You may think "aw man, my commute is the worst. I gotta drive half an hour, to this job I hate, and sometimes there's traffic, and all I have in here is my comfy seat and my banging' tunes on my iPod."
You, sir and/or madam, are the worst. You have no idea how bad it can get. How not only soul-crushing a commute may be, but how physically crushing it as well. You may complain about your $200 monthly car payment, but that's nothing on one city charging you $225 for the privilege of being packed like a sardine onto their metro system every workday for four weeks. And that half hour traffic jam? That's nothing on some stationary calamities that stretch for over 100 miles.
These are the worst urban commutes in the world.
1) Beijing
For as much as China makes noise about its grand maglev trains that zip about, it still suffers from outdated and over-utilized urban infrastructure like the rest of us. The horrifying dystopian nightmare in the video above was shot during the morning commute along Beijing's Line 13, and it shows the effects of what happens when millions of people all move to the cities at once in a fell swoop of industrialization.
2) India
In the only other country in the world besides China with more than a billion people, they've just given up on trying to pack as many people in the trains as possible, and pack them on the trains. India not only suffers from an aging infrastructure as well, but it features some of the largest religious pilgrimages in the world, leading to extremely active periods along lines that are barely equipped to handle the masses.
Riding on top of a train looks like fun to the child-like part of my brain (to be fair, that's a lot of my brain), but the adult part is freaking out over how many people get injured and how awful it must be when it rains. And you thought it was bad when you forgot your umbrella.
3) Sao Paulo, Brazil
Despite New York holding the title of the city with the longest commute in America (48 minutes), traffic jams in Sao Paulo have stretched for over 180 miles:
For starters, they have a special radio station dedicated entirely to reporting the city's traffic conditions. Fabiana Crespo told the BBC that she has to drive from one end of the city to the other to get to work. She spends nearly four hours per day in her car.P
Riots on the streets of Brazil have often focused on basic public services. President Dilma Rousseff recently announced $4 billion for subways and buses in Sao Paulo, but it looks like it's a lot of too little, too late.
4) Tokyo
Tokyo, a megalopolis with a metropolitan area population of more than 35,000,000 people, seems to have entirely given up on its overcrowding-on-the-train issue. Instead of letting people ride on top, though, Japan likes to be a bit more orderly and instead has strong men in white gloves just shove you in instead.
Oh, and not to mention the rampant groping.
5) Anywhere in Russia
With the advent of Russian dash cams, it's become possible for people who don't live there to see just how terrifying the country's roads truly are. Exploding trucks, busy cows, and falling trees all seem to be regular obstacles to overcome in the average Russian's daily commute.

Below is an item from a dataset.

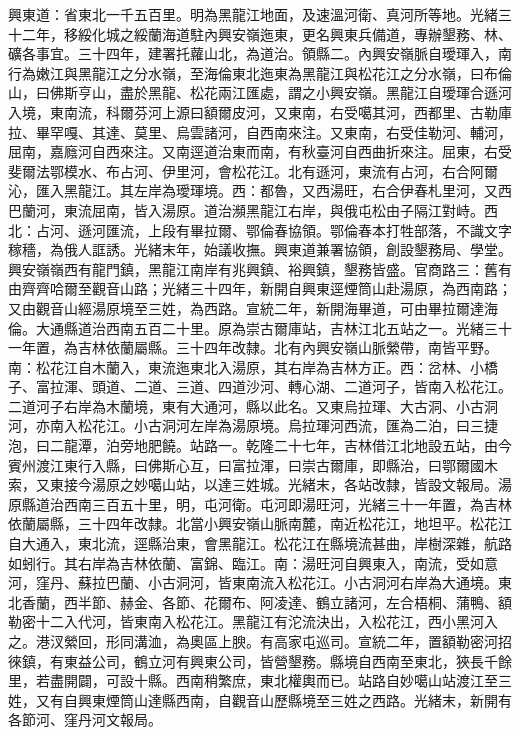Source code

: \begin{pinyinscope}
興東道：省東北一千五百里。明為黑龍江地面，及速溫河衛、真河所等地。光緒三十二年，移綏化城之綏蘭海道駐內興安嶺迤東，更名興東兵備道，專辦墾務、林、礦各事宜。三十四年，建署托蘿山北，為道治。領縣二。內興安嶺脈自璦琿入，南行為嫩江與黑龍江之分水嶺，至海倫東北迤東為黑龍江與松花江之分水嶺，曰布倫山，曰佛斯亨山，盡於黑龍、松花兩江匯處，謂之小興安嶺。黑龍江自璦琿合遜河入境，東南流，科爾芬河上源曰額爾皮河，又東南，右受噶其河，西都里、古勒庫拉、畢罕嘎、其達、莫里、烏雲諸河，自西南來注。又東南，右受佳勒河、輔河，屈南，嘉廕河自西來注。又南逕道治東而南，有秋臺河自西曲折來注。屈東，右受斐爾法鄂模水、布占河、伊里河，會松花江。北有遜河，東流有占河，右合阿爾沁，匯入黑龍江。其左岸為璦琿境。西：都魯，又西湯旺，右合伊春札里河，又西巴蘭河，東流屈南，皆入湯原。道治瀕黑龍江右岸，與俄屯松由子隔江對峙。西北：占河、遜河匯流，上段有畢拉爾、鄂倫春協領。鄂倫春本打牲部落，不識文字稼穡，為俄人誆誘。光緒末年，始議收撫。興東道兼署協領，創設墾務局、學堂。興安嶺嶺西有龍門鎮，黑龍江南岸有兆興鎮、裕興鎮，墾務皆盛。官商路三：舊有由齊齊哈爾至觀音山路；光緒三十四年，新開自興東逕煙筒山赴湯原，為西南路；又由觀音山經湯原境至三姓，為西路。宣統二年，新開海畢道，可由畢拉爾達海倫。大通縣道治西南五百二十里。原為崇古爾庫站，吉林江北五站之一。光緒三十一年置，為吉林依蘭屬縣。三十四年改隸。北有內興安嶺山脈縈帶，南皆平野。南：松花江自木蘭入，東流迤東北入湯原，其右岸為吉林方正。西：岔林、小橋子、富拉渾、頭道、二道、三道、四道沙河、轉心湖、二道河子，皆南入松花江。二道河子右岸為木蘭境，東有大通河，縣以此名。又東烏拉琿、大古洞、小古洞河，亦南入松花江。小古洞河左岸為湯原境。烏拉琿河西流，匯為二泊，曰三捷泡，曰二龍潭，泊旁地肥饒。站路一。乾隆二十七年，吉林借江北地設五站，由今賓州渡江東行入縣，曰佛斯心互，曰富拉渾，曰崇古爾庫，即縣治，曰鄂爾國木索，又東接今湯原之妙噶山站，以達三姓城。光緒末，各站改隸，皆設文報局。湯原縣道治西南三百五十里，明，屯河衛。屯河即湯旺河，光緒三十一年置，為吉林依蘭屬縣，三十四年改隸。北當小興安嶺山脈南麓，南近松花江，地坦平。松花江自大通入，東北流，逕縣治東，會黑龍江。松花江在縣境流甚曲，岸樹深雜，航路如蚓行。其右岸為吉林依蘭、富錦、臨江。南：湯旺河自興東入，南流，受如意河，窪丹、蘇拉巴蘭、小古洞河，皆東南流入松花江。小古洞河右岸為大通境。東北香蘭，西半節、赫金、各節、花爾布、阿凌達、鶴立諸河，左合梧桐、蒲鴨、額勒密十二入代河，皆東南入松花江。黑龍江有沱流決出，入松花江，西小黑河入之。港汊縈回，形同溝洫，為奧區上腴。有高家屯巡司。宣統二年，置額勒密河招徠鎮，有東益公司，鶴立河有興東公司，皆營墾務。縣境自西南至東北，狹長千餘里，若盡開闢，可設十縣。西南稍繁庶，東北權輿而已。站路自妙噶山站渡江至三姓，又有自興東煙筒山達縣西南，自觀音山歷縣境至三姓之西路。光緒末，新開有各節河、窪丹河文報局。


\end{pinyinscope}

Okay, so I'm exaggerating a bit, but still. Russian commutes are scary.
6) London
What's so wrong with London, you ask? Well sure, it's got those posh British accents and trains that seem to arrive on time and they're quiet and they go everywhere, but you pay out the nose for it. London is the most expensive commuter city in the world, with a Zone 1-4 peak single journey ticket retailing for three pounds sixty. Do the math on that and convert it into American money, and you're looking at a commuting cost of $2,927 every year. Yep, almost three grand to listen to the crappy music coming out of the crappy earbuds of the guy next to you. You're welcome.